Testing predictions of the bargaining model
The bargaining model predicts that the birds vary a key graded signal as a function of their distance from the center of the territory. As mentioned earlier, the results of our analysis of escalation rules identified a graded signal, song-type diversity, as a plausible measure of the motivation to defend the boundary. To determine whether this signal varies with distance from the territorial center, we constructed a large data set containing all of the songs sung in the Pre, During, and Post phases of all focal dyad interactions for all birds and days (n = 13,517). For each song delivered from a known flag position, we scored song type, start time, song-type diversity over the previous 8 songs, current distance between the birds, and distance of the bird from the center of his territory (the territory center was computed as the mean of all flag GPS locations). We omitted songs sung before 05:30h (to remove the influence of high-diversity dawn chorusing), and we also omitted songs sung within a core area of 20 m from the center (to remove songs directed toward the female). We ran a standard ANCOVA with song-type diversity as the dependent variable and distance from the center, birdID, and the birdID × distance interaction terms as fixed independent variables. Because low song-type diversity indicates high motivation, a positive correlation between diversity and distance would support the bargaining model.
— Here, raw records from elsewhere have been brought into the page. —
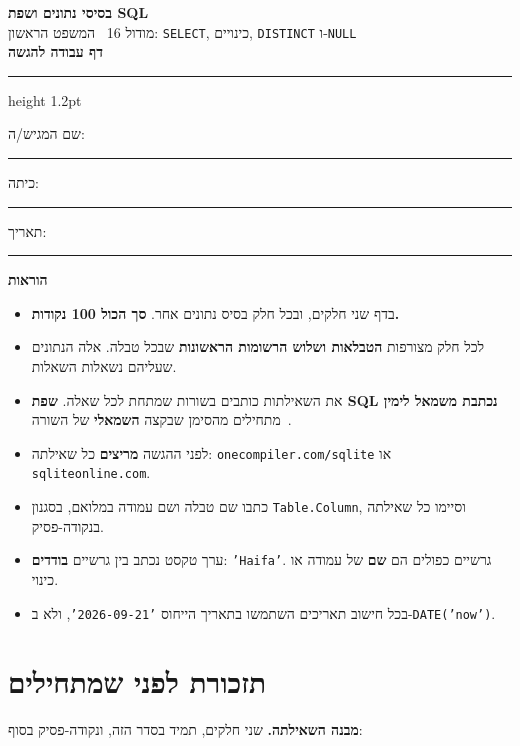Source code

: \documentclass[11pt,a4paper]{article}
\newenvironment{panel}{\par\addvspace{7pt}\begin{lrbox}{\panelbox}%
  \begin{minipage}{\dimexpr\linewidth-2\fboxsep-2\fboxrule}}%
  {\end{minipage}\end{lrbox}\noindent\fcolorbox{rulegray}{boxgray}{\usebox{\panelbox}}\par\addvspace{7pt}}
\begin{document}
\begin{center}
{\LARGE\bfseries\color{inkblue} בסיסי נתונים ושפת SQL}\\[2pt]
{\large מודול 16 \textendash\ המשפט הראשון: \texttt{SELECT}, כינויים, \texttt{DISTINCT} ו-\texttt{NULL}}\\[6pt]
{\large\bfseries דף עבודה להגשה}
\end{center}
\vspace{2pt}
{\color{inkblue}\hrule height 1.2pt}
\vspace{6pt}

\noindent שם המגיש/ה:~\rule{5.2cm}{0.4pt}\hfill כיתה:~\rule{2.2cm}{0.4pt}\hfill תאריך:~\rule{3cm}{0.4pt}
\vspace{8pt}

\begin{panel}
\textbf{הוראות}
\begin{itemize}[leftmargin=1.2em, itemsep=1pt, topsep=3pt]
  \item בדף שני חלקים, ובכל חלק בסיס נתונים אחר. \textbf{סך הכול 100 נקודות.}
  \item לכל חלק מצורפות \textbf{הטבלאות ושלוש הרשומות הראשונות} שבכל טבלה. אלה הנתונים שעליהם נשאלות השאלות.
  \item את השאילתות כותבים בשורות שמתחת לכל שאלה. \textbf{שפת SQL נכתבת משמאל לימין} \textendash\ מתחילים מהסימן שבקצה \textbf{השמאלי} של השורה.
  \item לפני ההגשה \textbf{מריצים} כל שאילתה: \texttt{onecompiler.com/sqlite} או \texttt{sqliteonline.com}.
  \item כתבו שם טבלה ושם עמודה במלואם, בסגנון \texttt{Table.Column}, וסיימו כל שאילתה בנקודה-פסיק.
  \item ערך טקסט נכתב בין גרשיים \textbf{בודדים}: \texttt{'Haifa'}. גרשיים כפולים הם \textbf{שם} של עמודה או כינוי.
  \item בכל חישוב תאריכים השתמשו בתאריך הייחוס \texttt{'2026-09-21'}, ולא ב-\texttt{DATE('now')}.
\end{itemize}
\end{panel}


\vspace{10pt}
\section*{תזכורת לפני שמתחילים}
\vspace{6pt}

\textbf{מבנה השאילתה.} שני חלקים, תמיד בסדר הזה, ונקודה-פסיק בסוף:
\end{document}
The bargaining model also predicts some differences in singing behavior between neighbors with overlapping territorial boundaries compared with neighbors with nonoverlapping boundaries. More distant neighbors are predicted to bluff, so the slope of their song-type diversity versus distance relationship should be flatter or negative compared with closer, honest-signaling neighbors. Therefore, we extracted the slopes of distance versus song-type diversity for each bird with each neighbor (beta coefficient estimates of the birdID × distance interaction term in the ANCOVA analysis earlier) and constructed a slope data set (n = 28). This data set also included percent instigator (percent interactions in which the focal bird was the instigator), the focal bird’s breeding stage (Ct = courting, including nest building and laying; Inc = incubating; and Prov = provisioning nestlings or fledglings), and categorical territorial overlap between the 2 neighbors (Ov = overlapping flag polygons, Ab = abutting polygons, and Ga = gap of 15 m or more). With a multiple regression analysis, we tested whether percent instigator, breeding stage, and/or territorial overlap predicted the song-type diversity–distance slope.
Finally, if the bargaining model applies, neighbors that have resolved their boundary position should signal with fairly equal motivational intensity when they approach their joint boundary; that is, the asymmetry in song-type diversity during contests should be low, compared with neighbors that are interacting aggressively at different locations within the overlap zone to find the point of equal motivation. To test this prediction, we used the During phase asymmetry in song-type diversity from the sequential assessment analyses described in the previous section, ran a 1-way Anova analysis on diversity asymmetry versus categorical territorial overlap as defined earlier, and included dyadID as a random variable.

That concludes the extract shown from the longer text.